Sustainably caught off the coast of Southern California and Mexico, these prawns are simply some of the best in the world. These prawns feature a sweet buttery flavor, that is rich with shellfish “umami” similar to lobster. Enjoy grilled, sautéed, broiled, or fried, there is almost no wrong way to enjoy this sustainable West Coast delicacy. Other than being peeled and deveined, our prawns are not processed so they are free of any sort of brine or preservative chemicals, common with many imported species. 


Wild Pacific Jumbo Scallops

Our scallops are dry-packed meaning all natural with no added phosphate. Scallops found in your local grocery store are wet-packed, which means they are treated with sodium tri-poly phosphate which is basically harmless except to flavor. Sodium tri-poly phosphate causes scallops to retain water. As you know, water doesn't have a taste.  If you want to experience what scallops were meant to taste like, then just try some of these exclusive treasures.

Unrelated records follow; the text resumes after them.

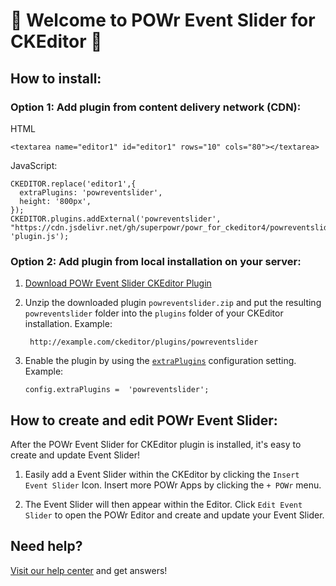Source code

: # 🎉 Welcome to POWr Event Slider for CKEditor 🎉

## How to install:

### Option 1: Add plugin from content delivery network (CDN):
HTML

    <textarea name="editor1" id="editor1" rows="10" cols="80"></textarea>

JavaScript:

    CKEDITOR.replace('editor1',{
      extraPlugins: 'powreventslider',
      height: '800px',
    });
    CKEDITOR.plugins.addExternal('powreventslider', "https://cdn.jsdelivr.net/gh/superpowr/powr_for_ckeditor4/powreventslider/", 'plugin.js');

### Option 2: Add plugin from local installation on your server:
1.  [Download POWr Event Slider CKEditor Plugin](https://cdn.jsdelivr.net/gh/superpowr/powr_for_ckeditor4/powreventslider/powreventslider.zip)
2. Unzip the downloaded plugin  `powreventslider.zip`  and put the resulting `powreventslider` folder into the  `plugins`  folder of your CKEditor installation. Example:

	    http://example.com/ckeditor/plugins/powreventslider

3.  Enable the plugin by using the  [`extraPlugins`](https://ckeditor.com/docs/ckeditor4/latest/api/CKEDITOR_config.html#cfg-extraPlugins)  configuration setting. Example:

	    config.extraPlugins =  'powreventslider';



## How to create and edit POWr Event Slider:

After the POWr Event Slider for CKEditor plugin is installed, it's easy to create and update Event Slider!

1. Easily add a Event Slider within the CKEditor by clicking the `Insert Event Slider` Icon. Insert more POWr Apps by clicking the `+ POWr` menu.

2. The Event Slider will then appear within the Editor. Click `Edit Event Slider` to open the POWr Editor and create and update your Event Slider.

## Need help?
[Visit our help center](https://www.powr.io/knowledge-base) and get answers!
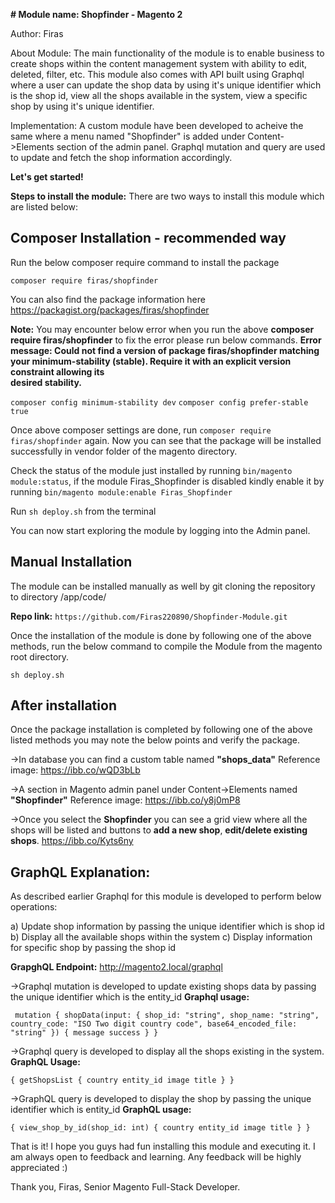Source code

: **# Module name: Shopfinder - Magento 2**

Author: Firas

About Module:
The main functionality of the module is to enable business to create shops within the content management system with ability to edit, deleted, filter, etc.
This module also comes with API built using Graphql where a user can update the shop data by using it's unique identifier which is the shop id, view all the shops available in the system, view a specific shop by using it's unique identifier.

Implementation:
A custom module have been developed to acheive the same where a menu named "Shopfinder" is added under Content->Elements section of the admin panel.
Graphql mutation and query are used to update and fetch the shop information accordingly.

**Let's get started!**

**Steps to install the module:**
There are two ways to install this module which are listed below:

## Composer Installation - recommended way

Run the below composer require command to install the package

`composer require firas/shopfinder`

You can also find the package information here https://packagist.org/packages/firas/shopfinder

**Note:** You may encounter below error when you run the above **composer require firas/shopfinder** to fix the error please run below commands.
**Error message: Could not find a version of package firas/shopfinder matching your minimum-stability (stable). Require it with an explicit version constraint allowing its   
desired stability.**

`composer config minimum-stability dev`
`composer config prefer-stable true`

Once above composer settings are done, run `composer require firas/shopfinder` again. Now you can see that the package will be installed successfully in vendor folder of the magento directory.

Check the status of the module just installed by running `bin/magento module:status`, if the module Firas_Shopfinder is disabled kindly enable it by running `bin/magento module:enable Firas_Shopfinder`

Run `sh deploy.sh` from the terminal

You can now start exploring the module by logging into the Admin panel.

## Manual Installation

The module can be installed manually as well by git cloning the repository to directory /app/code/

**Repo link:** `https://github.com/Firas220890/Shopfinder-Module.git`

Once the installation of the module is done by following one of the above methods, run the below command to compile the Module from the magento root directory.

`sh deploy.sh`

## After installation

Once the package installation is completed by following one of the above listed methods you may note the below points and verify the package.

->In database you can find a custom table named **"shops_data"**
Reference image: https://ibb.co/wQD3bLb

->A section in Magento admin panel under Content->Elements named **"Shopfinder"**
Reference image: https://ibb.co/y8j0mP8

->Once you select the **Shopfinder** you can see a grid view where all the shops will be listed and buttons to **add a new shop**, **edit/delete existing shops**.
https://ibb.co/Kyts6ny

## GraphQL Explanation:

As described earlier Graphql for this module is developed to perform below operations:

a) Update shop information by passing the unique identifier which is shop id
b) Display all the available shops within the system
c) Display information for specific shop by passing the shop id

**GrapghQL Endpoint:** http://magento2.local/graphql 

->Graphql mutation is developed to update existing shops data by passing the unique identifier which is the entity_id
**Graphql usage:**

  ` mutation {
    shopData(input: {
      shop_id: "string",
      shop_name: "string",
      country_code: "ISO Two digit country code",
      base64_encoded_file: "string"
      }) {
     message
     success
    }
  }`

->Graphql query is developed to display all the shops existing in the system. 
**GraphQL Usage:**

  `{
    getShopsList {
      country
      entity_id
      image
      title
    }
  }`

->GraphQL query is developed to display the shop by passing the unique identifier which is entity_id
**GraphQL usage:**

  `{
    view_shop_by_id(shop_id: int) {
      country
      entity_id
      image
      title
    }
  }`

That is it! I hope you guys had fun installing this module and executing it. I am always open to feedback and learning. Any feedback will be highly appreciated :)

Thank you,
Firas,
Senior Magento Full-Stack Developer.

The world's finest chefs have known this secret for years, now it's your turn to open your eyes to what the ocean intended you to taste!


Wild California Red Snapper

One of the most abundant and sustainable rockfish species in California, Snapper has a medium-firm texture, with pinkish-red flesh that takes well to high-heat cooking methods such as pan-frying and broiling. These fish have very low fat/oil content, which also makes them an excellent choice for raw preparations such as sashimi and especially ceviche. 


Wild California White Sea Bass

Despite its common name, White Seabass, this fish is actually the largest member of the “Croaker” family and is a close relative to the California Corbina. White Seabass are sustainably caught and can be found in the Pacific Ocean from Baja all the way the coast to Alaska. White Seabass has a mild tasting flesh and unlike its much oiler cousin, Chilean Seabass, the White Seabass has a dense texture (similar to Halibut), which means that it can stand up to flavorful marinades and rich hearty sauces and is perfectly suited for the grill or the oven.  


Wild California Dungeness Crab

Pacific Dungeness Crab or “Dungies” as we call them in the LMC kitchen, have a sweet, buttery, oceanic taste with rich flaky white meat. It’s like a flakier version of lobster meat. These crabs are caught by local boats from Morro Bay and as far up the North Coast as Oregon. Use the delicious meat in salads, tossed simply in herb butter with pasta, or make your own crab cakes!